Interesting - over the past week, I learn that the track system used in Princes Street is not designed for or used elsewhere by buses with the intensity of the services on Princes Street - apparently over 250 buses/hr in one direction at peak times.
To deliver a road surface which will stand up to buses accelerating, braking, and turning is a challenge - even for tarmac, and LB person dealing with the interface issues revealed that the only solution seems to be a very expensive system of bonded block paving.
Apparently some people with experience of designing urban tram & bus systems recommended having the tram going one way on Princes Street with the buses going the other way, and a reverse position on George Street. If delivery vehicles were more appropriately sized the we MIGHT be able to use Rose Street and the original lanes network for the purpose that they were designed for (as the service roads for the properties on Princes Street and George Street).
Such intensity of bus services, many with buses barely half filled suggests we need a rethink on routes- fewer buses actually passing through the core and looping - perhaps in along Glasgow Road and out on Lanark Road, or 'kissing' Princes Street from Leith and then off to Dalkeith, with a bus ticket valid to jump on a tram to Haymarket*, or a circulating city core bus route, free to hop on and off (avoiding the major cause of delay and requirement for buses to maintain a frequent service)

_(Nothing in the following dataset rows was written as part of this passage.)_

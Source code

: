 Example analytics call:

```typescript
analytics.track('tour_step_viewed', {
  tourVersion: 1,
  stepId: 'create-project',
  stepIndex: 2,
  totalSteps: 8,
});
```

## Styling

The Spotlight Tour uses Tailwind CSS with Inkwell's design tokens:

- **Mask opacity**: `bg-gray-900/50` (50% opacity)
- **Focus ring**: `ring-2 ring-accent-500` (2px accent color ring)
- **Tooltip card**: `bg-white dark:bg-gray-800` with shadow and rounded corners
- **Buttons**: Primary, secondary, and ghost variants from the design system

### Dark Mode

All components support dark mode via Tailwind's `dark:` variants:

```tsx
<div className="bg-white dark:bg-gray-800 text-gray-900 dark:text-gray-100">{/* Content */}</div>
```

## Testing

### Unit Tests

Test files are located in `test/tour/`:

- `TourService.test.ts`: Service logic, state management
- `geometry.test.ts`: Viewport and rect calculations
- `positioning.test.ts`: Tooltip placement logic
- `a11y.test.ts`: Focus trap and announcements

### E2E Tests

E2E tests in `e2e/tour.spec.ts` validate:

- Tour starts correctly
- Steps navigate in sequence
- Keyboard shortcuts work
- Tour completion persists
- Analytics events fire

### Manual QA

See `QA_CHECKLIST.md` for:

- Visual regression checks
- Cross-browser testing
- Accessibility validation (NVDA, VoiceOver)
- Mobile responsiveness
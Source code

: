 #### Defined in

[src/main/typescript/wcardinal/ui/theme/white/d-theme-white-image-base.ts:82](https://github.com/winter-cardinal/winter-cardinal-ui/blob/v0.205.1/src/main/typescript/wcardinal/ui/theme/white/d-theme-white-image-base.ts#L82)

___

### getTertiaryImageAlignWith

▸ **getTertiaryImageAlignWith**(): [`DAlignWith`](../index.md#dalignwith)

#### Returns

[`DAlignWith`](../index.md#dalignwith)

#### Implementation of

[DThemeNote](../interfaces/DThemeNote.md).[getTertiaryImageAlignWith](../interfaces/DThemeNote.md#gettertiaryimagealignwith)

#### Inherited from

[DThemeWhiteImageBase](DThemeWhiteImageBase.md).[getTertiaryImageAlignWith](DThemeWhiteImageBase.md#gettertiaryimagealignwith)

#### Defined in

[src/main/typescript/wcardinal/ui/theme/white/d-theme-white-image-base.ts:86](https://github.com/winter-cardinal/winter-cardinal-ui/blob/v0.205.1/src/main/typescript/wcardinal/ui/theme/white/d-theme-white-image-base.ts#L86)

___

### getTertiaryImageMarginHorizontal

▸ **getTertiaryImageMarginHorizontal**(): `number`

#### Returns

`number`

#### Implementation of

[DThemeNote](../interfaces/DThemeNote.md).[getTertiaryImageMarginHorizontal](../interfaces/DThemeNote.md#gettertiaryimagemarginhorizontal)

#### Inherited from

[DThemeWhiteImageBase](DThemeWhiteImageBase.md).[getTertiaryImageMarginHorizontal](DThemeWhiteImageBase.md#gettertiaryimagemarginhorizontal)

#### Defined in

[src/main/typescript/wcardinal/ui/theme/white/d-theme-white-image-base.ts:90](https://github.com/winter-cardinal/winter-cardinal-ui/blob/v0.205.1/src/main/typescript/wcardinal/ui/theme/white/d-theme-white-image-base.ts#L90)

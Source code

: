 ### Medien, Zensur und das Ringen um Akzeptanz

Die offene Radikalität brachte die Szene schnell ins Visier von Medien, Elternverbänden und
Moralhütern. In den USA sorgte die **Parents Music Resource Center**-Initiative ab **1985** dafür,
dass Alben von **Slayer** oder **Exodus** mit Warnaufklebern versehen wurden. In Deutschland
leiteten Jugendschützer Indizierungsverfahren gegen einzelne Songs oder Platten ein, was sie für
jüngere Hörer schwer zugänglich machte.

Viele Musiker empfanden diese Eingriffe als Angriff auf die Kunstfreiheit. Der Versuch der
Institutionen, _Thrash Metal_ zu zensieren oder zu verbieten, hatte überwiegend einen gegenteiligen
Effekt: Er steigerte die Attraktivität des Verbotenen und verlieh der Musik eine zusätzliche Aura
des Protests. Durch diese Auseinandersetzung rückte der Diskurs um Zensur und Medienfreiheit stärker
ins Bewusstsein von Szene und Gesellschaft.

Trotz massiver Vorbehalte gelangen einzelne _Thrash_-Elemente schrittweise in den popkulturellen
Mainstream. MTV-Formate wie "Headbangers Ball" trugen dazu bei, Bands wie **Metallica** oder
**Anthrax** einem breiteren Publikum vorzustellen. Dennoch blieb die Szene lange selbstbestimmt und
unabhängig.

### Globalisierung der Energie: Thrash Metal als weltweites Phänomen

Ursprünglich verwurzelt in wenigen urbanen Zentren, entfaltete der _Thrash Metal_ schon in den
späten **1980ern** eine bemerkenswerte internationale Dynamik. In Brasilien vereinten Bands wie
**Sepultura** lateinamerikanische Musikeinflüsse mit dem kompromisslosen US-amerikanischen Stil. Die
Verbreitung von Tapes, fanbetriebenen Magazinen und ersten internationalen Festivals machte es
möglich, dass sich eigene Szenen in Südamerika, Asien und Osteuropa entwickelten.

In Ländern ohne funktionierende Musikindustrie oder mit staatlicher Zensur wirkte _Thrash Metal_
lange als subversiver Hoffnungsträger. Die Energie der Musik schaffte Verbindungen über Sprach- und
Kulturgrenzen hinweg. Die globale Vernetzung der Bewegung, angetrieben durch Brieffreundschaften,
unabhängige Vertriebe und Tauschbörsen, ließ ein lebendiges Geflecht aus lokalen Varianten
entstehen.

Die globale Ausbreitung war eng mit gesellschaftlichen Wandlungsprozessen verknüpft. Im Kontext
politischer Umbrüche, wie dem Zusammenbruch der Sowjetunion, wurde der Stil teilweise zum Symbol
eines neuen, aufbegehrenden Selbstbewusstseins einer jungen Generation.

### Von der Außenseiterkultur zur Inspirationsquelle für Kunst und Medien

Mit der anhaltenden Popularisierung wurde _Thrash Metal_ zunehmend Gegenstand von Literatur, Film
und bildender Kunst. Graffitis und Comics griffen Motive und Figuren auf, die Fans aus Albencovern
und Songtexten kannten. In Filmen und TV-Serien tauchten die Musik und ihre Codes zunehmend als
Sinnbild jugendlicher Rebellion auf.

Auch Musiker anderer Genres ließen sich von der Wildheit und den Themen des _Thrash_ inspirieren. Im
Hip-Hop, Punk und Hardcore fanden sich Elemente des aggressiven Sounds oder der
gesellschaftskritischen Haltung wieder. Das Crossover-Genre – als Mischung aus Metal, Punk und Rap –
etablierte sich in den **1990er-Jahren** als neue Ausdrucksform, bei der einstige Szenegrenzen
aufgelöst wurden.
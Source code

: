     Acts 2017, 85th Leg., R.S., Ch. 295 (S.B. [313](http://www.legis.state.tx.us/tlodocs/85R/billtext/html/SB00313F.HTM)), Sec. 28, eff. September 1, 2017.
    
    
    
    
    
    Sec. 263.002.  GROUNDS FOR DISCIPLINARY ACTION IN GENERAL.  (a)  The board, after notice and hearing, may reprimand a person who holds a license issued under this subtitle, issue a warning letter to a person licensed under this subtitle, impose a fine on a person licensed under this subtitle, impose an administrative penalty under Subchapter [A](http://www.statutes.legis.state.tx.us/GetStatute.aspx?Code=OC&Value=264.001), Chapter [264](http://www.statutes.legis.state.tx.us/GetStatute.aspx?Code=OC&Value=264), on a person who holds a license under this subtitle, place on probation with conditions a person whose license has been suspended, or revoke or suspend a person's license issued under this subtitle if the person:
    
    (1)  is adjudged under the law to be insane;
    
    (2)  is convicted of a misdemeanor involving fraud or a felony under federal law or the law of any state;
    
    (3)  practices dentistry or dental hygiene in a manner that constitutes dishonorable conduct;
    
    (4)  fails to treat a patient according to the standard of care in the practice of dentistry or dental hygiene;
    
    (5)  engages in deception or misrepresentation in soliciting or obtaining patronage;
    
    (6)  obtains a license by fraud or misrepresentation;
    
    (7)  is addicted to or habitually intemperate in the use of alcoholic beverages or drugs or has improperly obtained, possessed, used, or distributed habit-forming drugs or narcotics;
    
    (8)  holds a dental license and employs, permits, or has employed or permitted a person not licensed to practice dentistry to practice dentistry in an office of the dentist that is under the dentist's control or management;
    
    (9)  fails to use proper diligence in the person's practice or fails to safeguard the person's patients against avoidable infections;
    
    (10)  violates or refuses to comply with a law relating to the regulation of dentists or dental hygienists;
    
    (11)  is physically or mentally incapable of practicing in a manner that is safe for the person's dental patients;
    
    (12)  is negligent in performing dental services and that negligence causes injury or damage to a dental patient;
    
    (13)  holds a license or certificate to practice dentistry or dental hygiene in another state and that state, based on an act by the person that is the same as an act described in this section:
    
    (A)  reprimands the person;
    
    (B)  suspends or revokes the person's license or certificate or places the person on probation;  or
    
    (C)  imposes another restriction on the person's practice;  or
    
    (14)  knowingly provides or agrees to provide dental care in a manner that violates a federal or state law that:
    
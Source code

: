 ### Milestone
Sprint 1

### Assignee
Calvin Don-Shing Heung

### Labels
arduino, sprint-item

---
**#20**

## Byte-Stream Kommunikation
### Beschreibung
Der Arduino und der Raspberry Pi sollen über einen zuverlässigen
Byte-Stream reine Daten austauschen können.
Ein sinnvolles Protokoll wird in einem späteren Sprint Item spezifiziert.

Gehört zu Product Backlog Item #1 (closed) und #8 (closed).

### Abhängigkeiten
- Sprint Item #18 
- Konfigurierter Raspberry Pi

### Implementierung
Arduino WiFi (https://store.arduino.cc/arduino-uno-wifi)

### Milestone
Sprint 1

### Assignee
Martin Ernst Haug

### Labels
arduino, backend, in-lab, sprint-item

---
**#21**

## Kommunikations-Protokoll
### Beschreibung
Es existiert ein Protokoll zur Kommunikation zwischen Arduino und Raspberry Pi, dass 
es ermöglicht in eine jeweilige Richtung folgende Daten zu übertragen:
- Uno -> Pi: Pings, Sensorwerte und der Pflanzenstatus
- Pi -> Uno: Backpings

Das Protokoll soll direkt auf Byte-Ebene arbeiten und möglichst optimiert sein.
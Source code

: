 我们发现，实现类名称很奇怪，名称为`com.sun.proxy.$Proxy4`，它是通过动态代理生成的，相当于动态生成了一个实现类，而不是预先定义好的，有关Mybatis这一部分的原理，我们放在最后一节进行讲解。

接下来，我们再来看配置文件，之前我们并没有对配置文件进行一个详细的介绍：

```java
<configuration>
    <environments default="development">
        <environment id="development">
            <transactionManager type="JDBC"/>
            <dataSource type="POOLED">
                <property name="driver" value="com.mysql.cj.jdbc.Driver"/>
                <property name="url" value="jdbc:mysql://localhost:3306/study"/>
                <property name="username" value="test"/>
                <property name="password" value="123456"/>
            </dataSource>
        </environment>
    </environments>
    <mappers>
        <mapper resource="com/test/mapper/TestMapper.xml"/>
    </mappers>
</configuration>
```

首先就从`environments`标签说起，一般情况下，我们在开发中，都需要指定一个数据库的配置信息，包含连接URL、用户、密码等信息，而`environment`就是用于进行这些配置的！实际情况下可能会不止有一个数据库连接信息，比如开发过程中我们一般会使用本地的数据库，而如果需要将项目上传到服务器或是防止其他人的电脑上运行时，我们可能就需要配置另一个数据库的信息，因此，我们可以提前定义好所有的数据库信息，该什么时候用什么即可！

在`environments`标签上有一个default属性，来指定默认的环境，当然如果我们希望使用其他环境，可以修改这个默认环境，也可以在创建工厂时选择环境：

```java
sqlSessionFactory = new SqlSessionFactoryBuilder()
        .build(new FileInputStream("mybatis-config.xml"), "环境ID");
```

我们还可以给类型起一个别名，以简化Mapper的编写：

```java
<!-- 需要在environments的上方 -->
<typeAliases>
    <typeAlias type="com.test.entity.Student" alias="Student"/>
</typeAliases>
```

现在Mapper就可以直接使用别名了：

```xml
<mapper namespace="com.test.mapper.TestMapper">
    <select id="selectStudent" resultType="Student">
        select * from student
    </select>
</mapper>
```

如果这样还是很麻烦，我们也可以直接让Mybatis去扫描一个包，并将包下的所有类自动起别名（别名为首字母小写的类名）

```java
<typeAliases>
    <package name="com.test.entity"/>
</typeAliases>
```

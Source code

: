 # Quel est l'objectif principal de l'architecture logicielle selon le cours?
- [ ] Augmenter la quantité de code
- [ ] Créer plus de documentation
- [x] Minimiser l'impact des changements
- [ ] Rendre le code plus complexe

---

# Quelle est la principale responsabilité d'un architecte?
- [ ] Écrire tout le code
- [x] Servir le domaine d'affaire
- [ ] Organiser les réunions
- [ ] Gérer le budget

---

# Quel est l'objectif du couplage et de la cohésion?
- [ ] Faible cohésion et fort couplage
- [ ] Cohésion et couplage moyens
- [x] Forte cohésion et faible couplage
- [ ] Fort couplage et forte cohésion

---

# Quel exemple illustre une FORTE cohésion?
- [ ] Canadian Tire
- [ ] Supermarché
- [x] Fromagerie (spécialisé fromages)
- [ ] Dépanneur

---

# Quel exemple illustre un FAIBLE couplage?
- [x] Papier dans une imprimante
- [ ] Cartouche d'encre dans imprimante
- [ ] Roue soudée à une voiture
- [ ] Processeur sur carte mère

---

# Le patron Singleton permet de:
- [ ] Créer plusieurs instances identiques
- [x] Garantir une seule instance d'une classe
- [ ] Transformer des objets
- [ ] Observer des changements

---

*the potential interchange at York Place, which could allow this is not well sited and only a single track, limiting its potential.
It very much appears that the realm of road surfaces, footways etc was being managed as a separate entity to the realm of the tram tracks, with a lack of a unified approach to comprehensive connection of levels and interfaces, so that the footway, although widened is not always a flat surface across the width.
The street track in Edinburgh has been built to a very heavyweight standard, which of course leaves a very costly issue if it has to be dug out and sorted - again. Manchester actually had this when the rubber pads under the rails broke up and crumbled away leaving the rail able to 'pump' up and down, eroding the steel, and further breaking up the supporting material. I posted a video earlier, showing a tram track system from the same supplier being installed over a 2 day period on a tram route in another country, and the production rates for track laying/rebuilding demonstrated for the projects such as Airdrie-Bathgate, and Paisley Canal (track overhauled, lowered in places and line electrified in 44 days) show the speeds that can be delivered.
So what has caused the failure to deliver as swiftly for light rail?